Your developers are already running AI locally: Why on-device inference is the CISO’s new blind spot
The landscape of AI security is evolving rapidly, with a new trend emerging in the form of local inference. Traditionally, the focus for CISOs has been on controlling the browser to prevent sensitive data from leaving the network. However, a shift is occurring as employees start running large language models (LLMs) locally on their endpoints, offline and without any network activity. This trend, known as Shadow AI 2.0 or the “bring your own model” (BYOM) era, presents new challenges for security teams.
The practicality of local inference has increased significantly in recent years due to advancements in consumer-grade accelerators, mainstream adoption of quantization, and frictionless distribution of model artifacts. Engineers can now run complex models on high-end laptops without the need for external API calls or network activity. This poses a challenge for traditional security measures, as activities like local inference can go undetected by traditional data loss prevention (DLP) tools.

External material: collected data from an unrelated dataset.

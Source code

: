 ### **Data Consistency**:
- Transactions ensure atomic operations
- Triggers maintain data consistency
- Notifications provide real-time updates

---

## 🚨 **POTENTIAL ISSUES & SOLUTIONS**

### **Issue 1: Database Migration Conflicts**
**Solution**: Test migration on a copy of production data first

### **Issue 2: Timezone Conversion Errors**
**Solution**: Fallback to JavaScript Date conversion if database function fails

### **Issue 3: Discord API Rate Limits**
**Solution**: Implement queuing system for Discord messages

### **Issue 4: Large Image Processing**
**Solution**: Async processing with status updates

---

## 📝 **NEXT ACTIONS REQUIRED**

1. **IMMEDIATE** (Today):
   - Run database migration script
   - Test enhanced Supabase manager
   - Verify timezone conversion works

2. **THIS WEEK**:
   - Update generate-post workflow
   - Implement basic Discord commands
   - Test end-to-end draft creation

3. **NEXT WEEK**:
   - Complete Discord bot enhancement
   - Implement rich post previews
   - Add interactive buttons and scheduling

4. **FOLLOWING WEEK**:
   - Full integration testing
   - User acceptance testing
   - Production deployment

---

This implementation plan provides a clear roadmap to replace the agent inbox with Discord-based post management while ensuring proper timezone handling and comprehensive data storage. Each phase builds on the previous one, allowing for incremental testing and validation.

The risks associated with local inference go beyond data exfiltration to the cloud. Three key blind spots emerge with local inference: code and decision contamination, licensing and intellectual property exposure, and model supply chain exposure. These blind spots can lead to integrity risks, compliance risks, and provenance risks that most enterprises have not yet operationalized.

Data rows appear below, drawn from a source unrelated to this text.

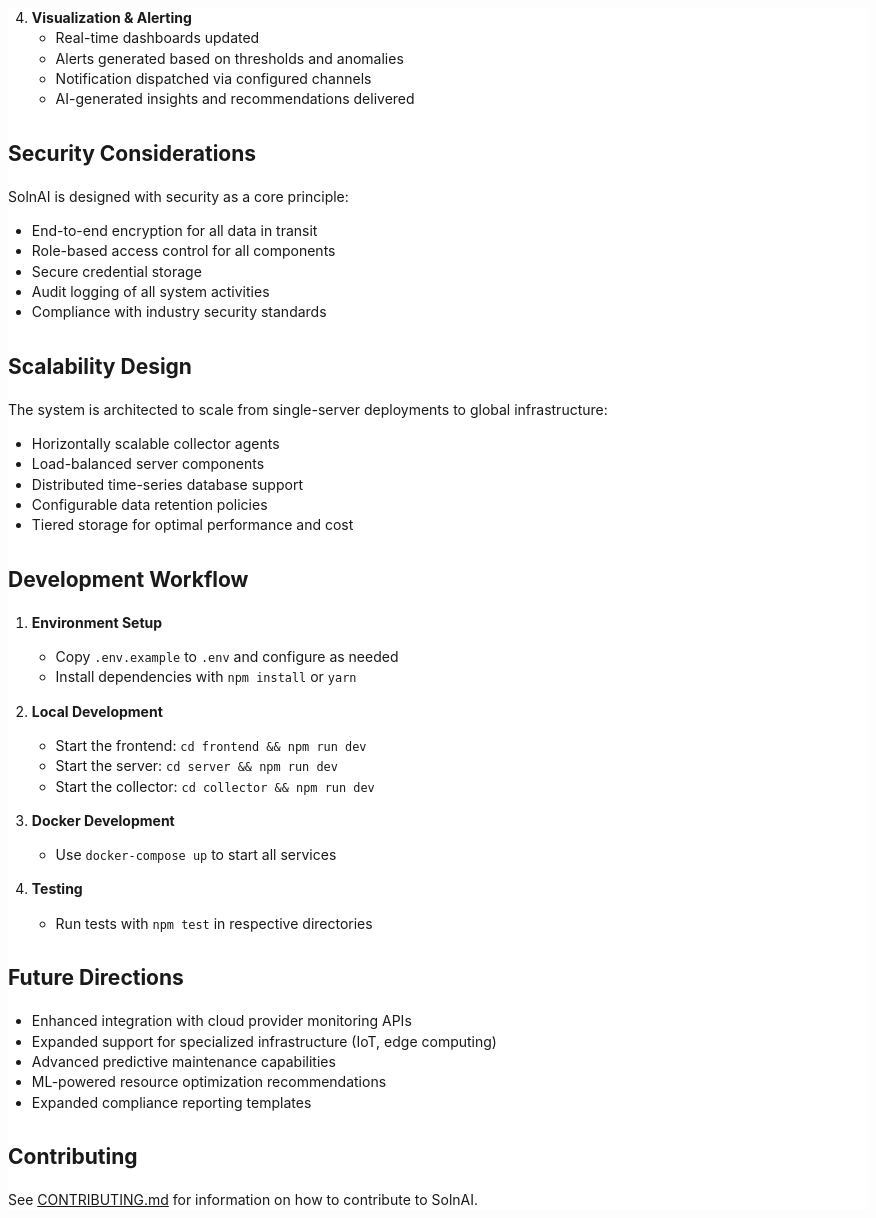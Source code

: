4. **Visualization & Alerting**
   - Real-time dashboards updated
   - Alerts generated based on thresholds and anomalies
   - Notification dispatched via configured channels
   - AI-generated insights and recommendations delivered

## Security Considerations

SolnAI is designed with security as a core principle:

- End-to-end encryption for all data in transit
- Role-based access control for all components
- Secure credential storage
- Audit logging of all system activities
- Compliance with industry security standards

## Scalability Design

The system is architected to scale from single-server deployments to global infrastructure:

- Horizontally scalable collector agents
- Load-balanced server components
- Distributed time-series database support
- Configurable data retention policies
- Tiered storage for optimal performance and cost

## Development Workflow

1. **Environment Setup**
   - Copy `.env.example` to `.env` and configure as needed
   - Install dependencies with `npm install` or `yarn`

2. **Local Development**
   - Start the frontend: `cd frontend && npm run dev`
   - Start the server: `cd server && npm run dev`
   - Start the collector: `cd collector && npm run dev`

3. **Docker Development**
   - Use `docker-compose up` to start all services

4. **Testing**
   - Run tests with `npm test` in respective directories

## Future Directions

- Enhanced integration with cloud provider monitoring APIs
- Expanded support for specialized infrastructure (IoT, edge computing)
- Advanced predictive maintenance capabilities
- ML-powered resource optimization recommendations
- Expanded compliance reporting templates

## Contributing

See [CONTRIBUTING.md](./CONTRIBUTING.md) for information on how to contribute to SolnAI.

To mitigate the risks associated with BYOM, organizations need to treat model weights like software artifacts. This involves moving governance down to the endpoint, providing a curated internal model hub, and updating policy language to explicitly cover local model usage. By implementing endpoint-aware controls and developer-friendly experiences, organizations can better manage the risks associated with local inference.
The shift towards local inference signifies a move back to the device-centric security model. CISOs need to be aware of the signals indicating the presence of Shadow AI on endpoints, such as large model artifacts, local inference servers, GPU utilization patterns, lack of model inventory, and license ambiguity. By focusing on controlling artifacts, provenance, and policy at the endpoint, organizations can adapt to the changing landscape of AI governance without compromising productivity.
In conclusion, the next phase of AI security requires a shift in focus from network controls to endpoint governance. By recognizing the challenges posed by local inference and implementing appropriate measures, organizations can effectively manage the risks associated with BYOM. Jayachander Reddy Kandakatla, a senior MLOps engineer, emphasizes the importance of adapting to this new era of AI security to ensure data integrity and compliance.